**Data for analysis:**
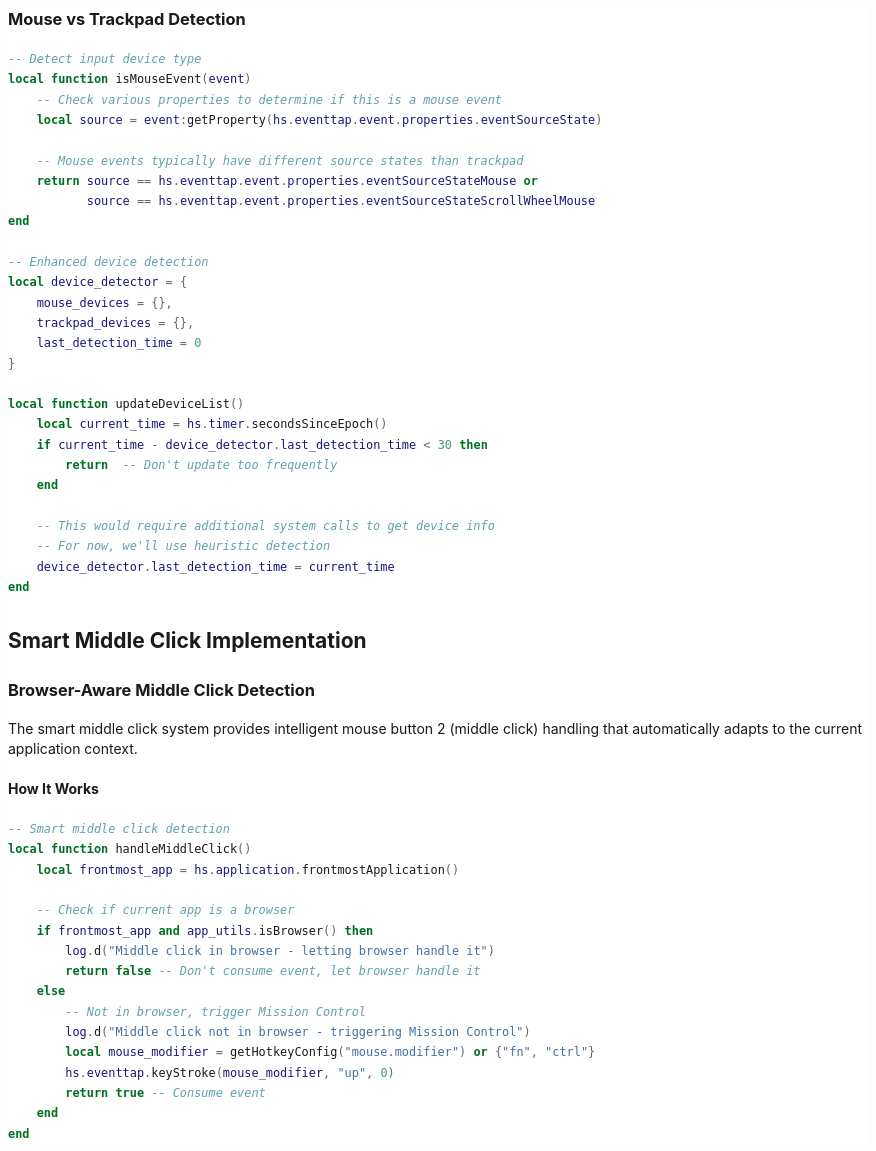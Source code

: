 ### Mouse vs Trackpad Detection

```lua
-- Detect input device type
local function isMouseEvent(event)
    -- Check various properties to determine if this is a mouse event
    local source = event:getProperty(hs.eventtap.event.properties.eventSourceState)

    -- Mouse events typically have different source states than trackpad
    return source == hs.eventtap.event.properties.eventSourceStateMouse or
           source == hs.eventtap.event.properties.eventSourceStateScrollWheelMouse
end

-- Enhanced device detection
local device_detector = {
    mouse_devices = {},
    trackpad_devices = {},
    last_detection_time = 0
}

local function updateDeviceList()
    local current_time = hs.timer.secondsSinceEpoch()
    if current_time - device_detector.last_detection_time < 30 then
        return  -- Don't update too frequently
    end

    -- This would require additional system calls to get device info
    -- For now, we'll use heuristic detection
    device_detector.last_detection_time = current_time
end
```

## Smart Middle Click Implementation

### Browser-Aware Middle Click Detection

The smart middle click system provides intelligent mouse button 2 (middle click) handling that automatically adapts to the current application context.

#### How It Works

```lua
-- Smart middle click detection
local function handleMiddleClick()
    local frontmost_app = hs.application.frontmostApplication()

    -- Check if current app is a browser
    if frontmost_app and app_utils.isBrowser() then
        log.d("Middle click in browser - letting browser handle it")
        return false -- Don't consume event, let browser handle it
    else
        -- Not in browser, trigger Mission Control
        log.d("Middle click not in browser - triggering Mission Control")
        local mouse_modifier = getHotkeyConfig("mouse.modifier") or {"fn", "ctrl"}
        hs.eventtap.keyStroke(mouse_modifier, "up", 0)
        return true -- Consume event
    end
end
```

**Assignment:** Copy all records exactly, no images.

**Response:**
Source code

: ### Mouse vs Trackpad Detection

```lua
-- Detect input device type
local function isMouseEvent(event)
    -- Check various properties to determine if this is a mouse event
    local source = event:getProperty(hs.eventtap.event.properties.eventSourceState)

    -- Mouse events typically have different source states than trackpad
    return source == hs.eventtap.event.properties.eventSourceStateMouse or
           source == hs.eventtap.event.properties.eventSourceStateScrollWheelMouse
end

-- Enhanced device detection
local device_detector = {
    mouse_devices = {},
    trackpad_devices = {},
    last_detection_time = 0
}

local function updateDeviceList()
    local current_time = hs.timer.secondsSinceEpoch()
    if current_time - device_detector.last_detection_time < 30 then
        return  -- Don't update too frequently
    end

    -- This would require additional system calls to get device info
    -- For now, we'll use heuristic detection
    device_detector.last_detection_time = current_time
end
```

## Smart Middle Click Implementation

### Browser-Aware Middle Click Detection

The smart middle click system provides intelligent mouse button 2 (middle click) handling that automatically adapts to the current application context.

#### How It Works

```lua
-- Smart middle click detection
local function handleMiddleClick()
    local frontmost_app = hs.application.frontmostApplication()

    -- Check if current app is a browser
    if frontmost_app and app_utils.isBrowser() then
        log.d("Middle click in browser - letting browser handle it")
        return false -- Don't consume event, let browser handle it
    else
        -- Not in browser, trigger Mission Control
        log.d("Middle click not in browser - triggering Mission Control")
        local mouse_modifier = getHotkeyConfig("mouse.modifier") or {"fn", "ctrl"}
        hs.eventtap.keyStroke(mouse_modifier, "up", 0)
        return true -- Consume event
    end
end
```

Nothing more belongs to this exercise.